LONDON (Reuters) - British Business Secretary Peter Mandelson gave the go-ahead to Lloyds TSB's (LLOY.L) takeover of rival bank HBOS Plc HBOS.L on Friday despite concerns about the merger's impact on competition.

Deals  |  Crisis in Credit

"I am satisfied that on balance the public interest is best served by allowing this merger to proceed without a reference to the Competition Commission," Mandelson said in a statement.

HBOS welcomed the decision and said it was a "major milestone."

"This deal is very much on track," HBOS spokesman Shane O'Riordain said.

Mandelson disregarded the advice of the Office of Fair Trading (OFT), which concluded after a month-long review that further investigation of the deal by the Competition Commission, Britain's competition watchdog, was warranted.

The OFT said in its report to Mandelson that the merger was likely to substantially reduce competition in the British market for mortgages, current accounts and banking services for small businesses.

Lloyds TSB announced last month it was rescuing HBOS, Britain's biggest mortgage lender, which had been hit by a deepening global financial crisis and concerns about its exposure to a weakening housing market.

The deal was only made possible because the government said it was prepared to waive the usual competition rules because of the turmoil in financial markets.

The deal would create a banking giant controlling about a quarter of British current accounts and 28 percent of home loans, which would normally have raised a competition red flag.

FINANCIAL STABILITY

The government changed the law to allow it to override competition law in the interest of maintaining the stability of the British financial system.

In its report to Mandelson, the OFT concluded: "Any relevant customer benefits in relation to the (takeover) do not outweigh the substantial lessening of competition."

Mandelson decided against a referral to the Competition Commission, ruling that the possible anti-competitive effects of the takeover identified by the OFT were outweighed by the public interest in preserving the stability of Britain's financial system.

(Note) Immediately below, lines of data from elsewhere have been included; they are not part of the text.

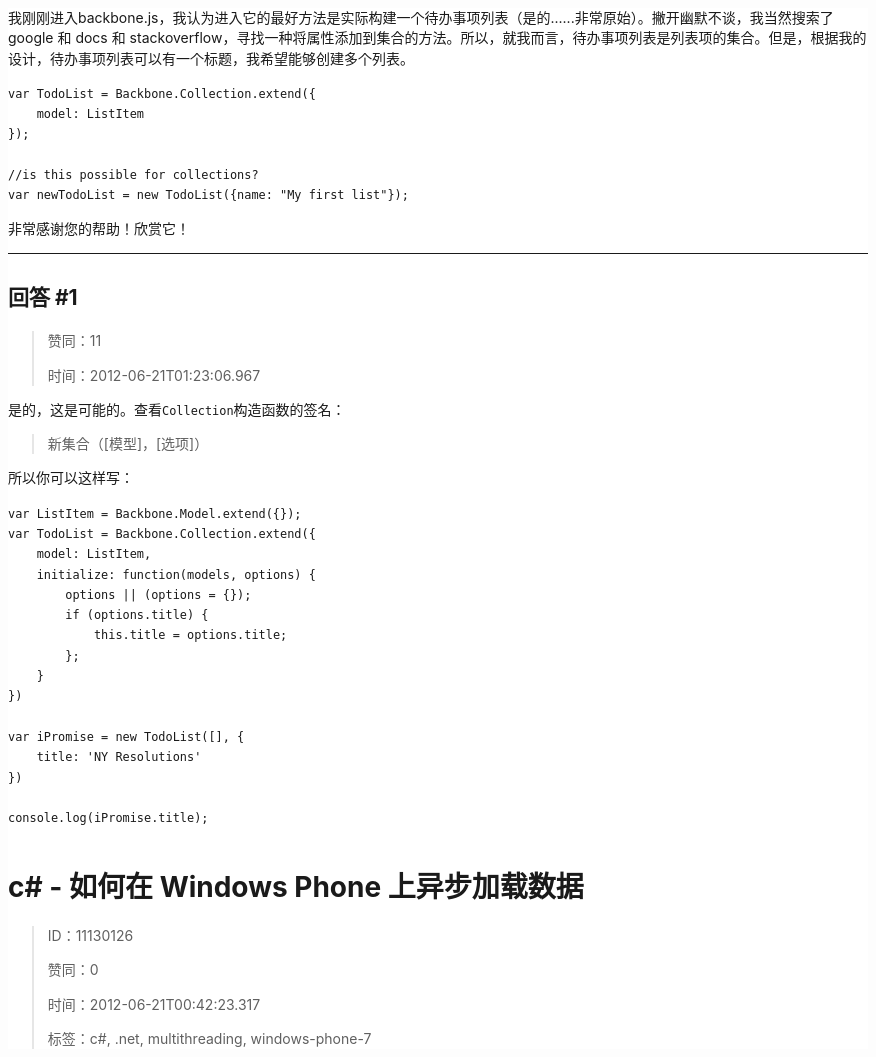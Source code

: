我刚刚进入backbone.js，我认为进入它的最好方法是实际构建一个待办事项列表（是的......非常原始）。撇开幽默不谈，我当然搜索了 google 和 docs 和 stackoverflow，寻找一种将属性添加到集合的方法。所以，就我而言，待办事项列表是列表项的集合。但是，根据我的设计，待办事项列表可以有一个标题，我希望能够创建多个列表。

```
var TodoList = Backbone.Collection.extend({
    model: ListItem
});

//is this possible for collections?
var newTodoList = new TodoList({name: "My first list"}); 
```

非常感谢您的帮助！欣赏它！

* * *

## 回答 #1

> 赞同：11
> 
> 时间：2012-06-21T01:23:06.967

是的，这是可能的。查看`Collection`构造函数的签名：

> 新集合（[模型]，[选项]）

所以你可以这样写：

```
var ListItem = Backbone.Model.extend({});
var TodoList = Backbone.Collection.extend({
    model: ListItem,
    initialize: function(models, options) {
        options || (options = {});
        if (options.title) {
            this.title = options.title;
        };
    }
})

var iPromise = new TodoList([], {
    title: 'NY Resolutions'
})

console.log(iPromise.title); 
```

# c# - 如何在 Windows Phone 上异步加载数据

> ID：11130126
> 
> 赞同：0
> 
> 时间：2012-06-21T00:42:23.317
> 
> 标签：c#, .net, multithreading, windows-phone-7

"I recognize that there are some concerns about the possible effects of the merger on competition," Mandelson said.

"I am asking the Office of Fair Trading to continue to keep the relevant markets under review in order to protect the interests of UK consumers and the British economy," he said.

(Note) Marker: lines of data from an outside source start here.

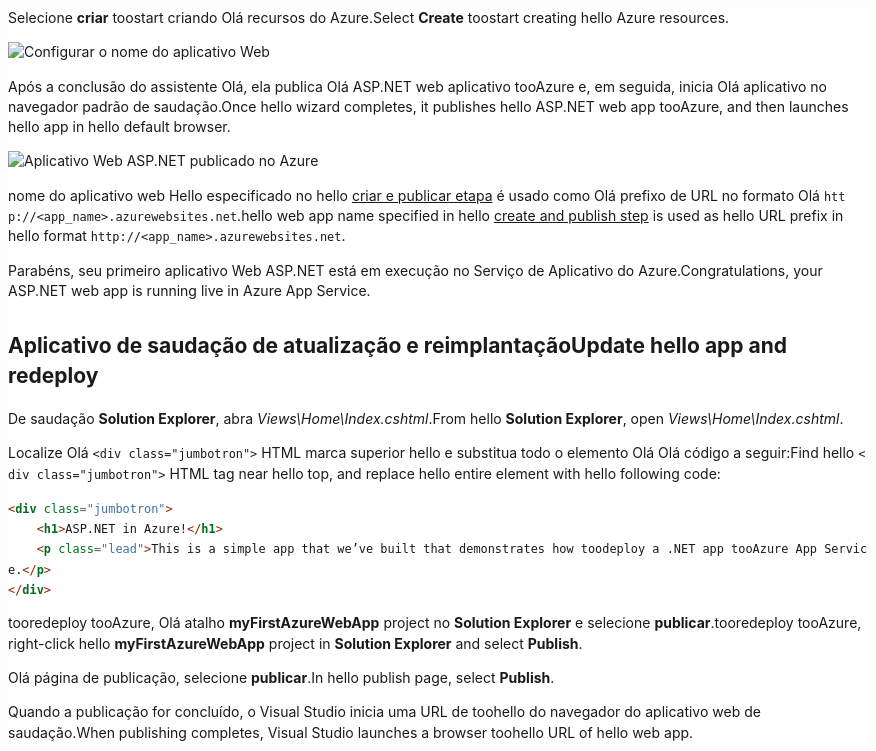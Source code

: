 <span data-ttu-id="8f5cc-159">Selecione **criar** toostart criando Olá recursos do Azure.</span><span class="sxs-lookup"><span data-stu-id="8f5cc-159">Select **Create** toostart creating hello Azure resources.</span></span>

![Configurar o nome do aplicativo Web](./media/app-service-web-get-started-dotnet/web-app-name.png)

<span data-ttu-id="8f5cc-161">Após a conclusão do assistente Olá, ela publica Olá ASP.NET web aplicativo tooAzure e, em seguida, inicia Olá aplicativo no navegador padrão de saudação.</span><span class="sxs-lookup"><span data-stu-id="8f5cc-161">Once hello wizard completes, it publishes hello ASP.NET web app tooAzure, and then launches hello app in hello default browser.</span></span>

![Aplicativo Web ASP.NET publicado no Azure](./media/app-service-web-get-started-dotnet/published-azure-web-app.png)

<span data-ttu-id="8f5cc-163">nome do aplicativo web Hello especificado no hello [criar e publicar etapa](#create-and-publish-the-web-app) é usado como Olá prefixo de URL no formato Olá `http://<app_name>.azurewebsites.net`.</span><span class="sxs-lookup"><span data-stu-id="8f5cc-163">hello web app name specified in hello [create and publish step](#create-and-publish-the-web-app) is used as hello URL prefix in hello format `http://<app_name>.azurewebsites.net`.</span></span>

<span data-ttu-id="8f5cc-164">Parabéns, seu primeiro aplicativo Web ASP.NET está em execução no Serviço de Aplicativo do Azure.</span><span class="sxs-lookup"><span data-stu-id="8f5cc-164">Congratulations, your ASP.NET web app is running live in Azure App Service.</span></span>

## <a name="update-hello-app-and-redeploy"></a><span data-ttu-id="8f5cc-165">Aplicativo de saudação de atualização e reimplantação</span><span class="sxs-lookup"><span data-stu-id="8f5cc-165">Update hello app and redeploy</span></span>

<span data-ttu-id="8f5cc-166">De saudação **Solution Explorer**, abra _Views\Home\Index.cshtml_.</span><span class="sxs-lookup"><span data-stu-id="8f5cc-166">From hello **Solution Explorer**, open _Views\Home\Index.cshtml_.</span></span>

<span data-ttu-id="8f5cc-167">Localize Olá `<div class="jumbotron">` HTML marca superior hello e substitua todo o elemento Olá Olá código a seguir:</span><span class="sxs-lookup"><span data-stu-id="8f5cc-167">Find hello `<div class="jumbotron">` HTML tag near hello top, and replace hello entire element with hello following code:</span></span>

```HTML
<div class="jumbotron">
    <h1>ASP.NET in Azure!</h1>
    <p class="lead">This is a simple app that we’ve built that demonstrates how toodeploy a .NET app tooAzure App Service.</p>
</div>
```

<span data-ttu-id="8f5cc-168">tooredeploy tooAzure, Olá atalho **myFirstAzureWebApp** project no **Solution Explorer** e selecione **publicar**.</span><span class="sxs-lookup"><span data-stu-id="8f5cc-168">tooredeploy tooAzure, right-click hello **myFirstAzureWebApp** project in **Solution Explorer** and select **Publish**.</span></span>

<span data-ttu-id="8f5cc-169">Olá página de publicação, selecione **publicar**.</span><span class="sxs-lookup"><span data-stu-id="8f5cc-169">In hello publish page, select **Publish**.</span></span>

<span data-ttu-id="8f5cc-170">Quando a publicação for concluído, o Visual Studio inicia uma URL de toohello do navegador do aplicativo web de saudação.</span><span class="sxs-lookup"><span data-stu-id="8f5cc-170">When publishing completes, Visual Studio launches a browser toohello URL of hello web app.</span></span>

Mandelson also took into account representations from the Bank of England, Financial Services Authority and the Treasury as well as submissions from other interested parties.

Lloyds has said it expects to complete its takeover of HBOS and a capital raising by January, after giving shareholders a vote on both in the third week of November.

Lloyds cut its offer price after the bailout and is now offering 0.605 of its shares per HBOS share, down from 0.833 originally.